There is a window of chance in between now and the end of. the years to monetize and make the most of the value of Guyana's. natural gas resources, President Mohamed Irfaan Ali informed oil. executives throughout a conference in Georgetown in February. We. need to develop our gas now.
UNANSWERED CONCERNS
Critics of the job state there are a great deal of choices yet. to be made and little clearness over the next steps, including who. will operate the power plant and market the gas-liquids such as. propane produced by the associated gas-processing center.
Meanwhile, 2 specialists hired by the federal government for the. task have actually filed for arbitration over costs overruns of $90. million and citizens have actually submitted suits claiming unjust. compensation for land required to build the job.
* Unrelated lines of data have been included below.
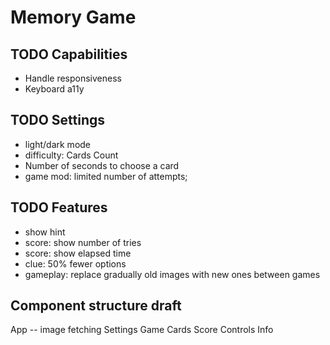 # Memory Game

## TODO Capabilities
- Handle responsiveness
- Keyboard a11y


## TODO Settings
- light/dark mode
- difficulty: Cards Count
- Number of seconds to choose a card
- game mod: limited number of attempts;

## TODO Features
- show hint
- score: show number of tries
- score: show elapsed time
- clue: 50% fewer options
- gameplay: replace  gradually old images with new ones between games

## Component structure draft
App
    -- image fetching
    Settings
    Game
        Cards
        Score
        Controls
        Info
What rate will Guyana be paying for the unusable or. unused gas? Is the gas sales agreement finished? asked. Elizabeth Hughes, a land owner whose family land was. expropriated for the project. There are so many questions. unanswered, there is no transparency at all.
Bharrat Jagdeo, Guyana's vice president, informed in. February the project is following its new schedule and will stay. within its original budget plan.
We believe this is absolutely nothing to fret about, Jagdeo stated. It is a two-year job, will take a couple of more months, however not. a year to complete.
Wally David, 66, a retired trolling boat mechanic, smiles. when asked if the federal government he voted for in 2020 will deliver. on its guarantee to develop the gas-to-power job as assured.
I think it will get done sooner or later, he states from his home in. Georgetown, where he grumbles a road construction task. outside his house run by the federal government is behind schedule.
Maybe in three, 4 years, just not now.